* [HOW TO COMPLETE THIS TASK]:
The entries below hold a line with "###### 5\.9\.5\.2 Beoordeling zelfredzaamheid" and a line with "##### 5\.9\.6 Waarschuwings\- en". Return those lines and all that lie between them, exactly and only.

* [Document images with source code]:
═══

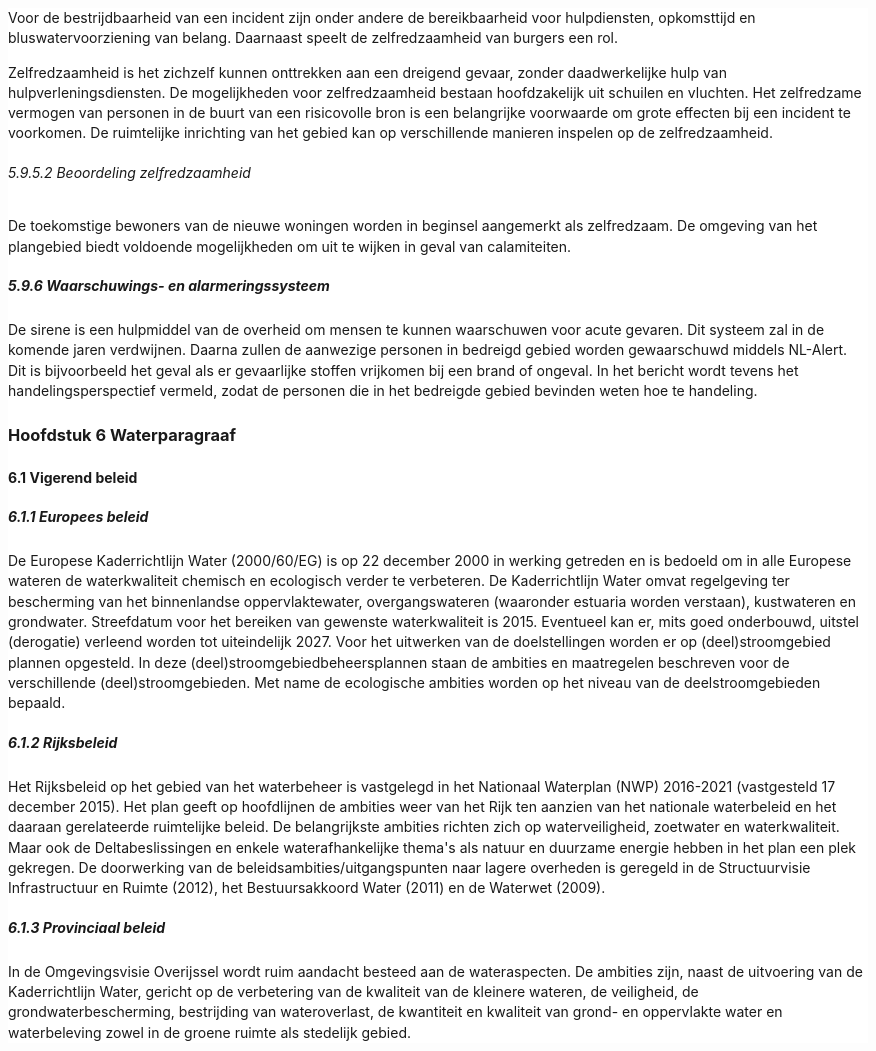 Voor de bestrijdbaarheid van een incident zijn onder andere de bereikbaarheid voor hulpdiensten, opkomsttijd en bluswatervoorziening van belang. Daarnaast speelt de zelfredzaamheid van burgers een rol.

Zelfredzaamheid is het zichzelf kunnen onttrekken aan een dreigend gevaar, zonder daadwerkelijke hulp van hulpverleningsdiensten. De mogelijkheden voor zelfredzaamheid bestaan hoofdzakelijk uit schuilen en vluchten. Het zelfredzame vermogen van personen in de buurt van een risicovolle bron is een belangrijke voorwaarde om grote effecten bij een incident te voorkomen. De ruimtelijke inrichting van het gebied kan op verschillende manieren inspelen op de zelfredzaamheid.

###### 5\.9\.5\.2 Beoordeling zelfredzaamheid

De toekomstige bewoners van de nieuwe woningen worden in beginsel aangemerkt als zelfredzaam. De omgeving van het plangebied biedt voldoende mogelijkheden om uit te wijken in geval van calamiteiten.

##### 5\.9\.6 Waarschuwings\- en alarmeringssysteem

De sirene is een hulpmiddel van de overheid om mensen te kunnen waarschuwen voor acute gevaren. Dit systeem zal in de komende jaren verdwijnen. Daarna zullen de aanwezige personen in bedreigd gebied worden gewaarschuwd middels NL\-Alert. Dit is bijvoorbeeld het geval als er gevaarlijke stoffen vrijkomen bij een brand of ongeval. In het bericht wordt tevens het handelingsperspectief vermeld, zodat de personen die in het bedreigde gebied bevinden weten hoe te handeling.

### Hoofdstuk 6 Waterparagraaf

#### 6\.1 Vigerend beleid

##### 6\.1\.1 Europees beleid

De Europese Kaderrichtlijn Water (2000/60/EG) is op 22 december 2000 in werking getreden en is bedoeld om in alle Europese wateren de waterkwaliteit chemisch en ecologisch verder te verbeteren. De Kaderrichtlijn Water omvat regelgeving ter bescherming van het binnenlandse oppervlaktewater, overgangswateren (waaronder estuaria worden verstaan), kustwateren en grondwater. Streefdatum voor het bereiken van gewenste waterkwaliteit is 2015\. Eventueel kan er, mits goed onderbouwd, uitstel (derogatie) verleend worden tot uiteindelijk 2027\. Voor het uitwerken van de doelstellingen worden er op (deel)stroomgebied plannen opgesteld. In deze (deel)stroomgebiedbeheersplannen staan de ambities en maatregelen beschreven voor de verschillende (deel)stroomgebieden. Met name de ecologische ambities worden op het niveau van de deelstroomgebieden bepaald.

##### 6\.1\.2 Rijksbeleid

Het Rijksbeleid op het gebied van het waterbeheer is vastgelegd in het Nationaal Waterplan (NWP) 2016\-2021 (vastgesteld 17 december 2015\). Het plan geeft op hoofdlijnen de ambities weer van het Rijk ten aanzien van het nationale waterbeleid en het daaraan gerelateerde ruimtelijke beleid. De belangrijkste ambities richten zich op waterveiligheid, zoetwater en waterkwaliteit. Maar ook de Deltabeslissingen en enkele waterafhankelijke thema's als natuur en duurzame energie hebben in het plan een plek gekregen. De doorwerking van de beleidsambities/uitgangspunten naar lagere overheden is geregeld in de Structuurvisie Infrastructuur en Ruimte (2012\), het Bestuursakkoord Water (2011\) en de Waterwet (2009\).

##### 6\.1\.3 Provinciaal beleid

In de Omgevingsvisie Overijssel wordt ruim aandacht besteed aan de wateraspecten. De ambities zijn, naast de uitvoering van de Kaderrichtlijn Water, gericht op de verbetering van de kwaliteit van de kleinere wateren, de veiligheid, de grondwaterbescherming, bestrijding van wateroverlast, de kwantiteit en kwaliteit van grond\- en oppervlakte water en waterbeleving zowel in de groene ruimte als stedelijk gebied.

═══

* [WRITTEN ANSWER]:
###### 5\.9\.5\.2 Beoordeling zelfredzaamheid

De toekomstige bewoners van de nieuwe woningen worden in beginsel aangemerkt als zelfredzaam. De omgeving van het plangebied biedt voldoende mogelijkheden om uit te wijken in geval van calamiteiten.

##### 5\.9\.6 Waarschuwings\- en alarmeringssysteem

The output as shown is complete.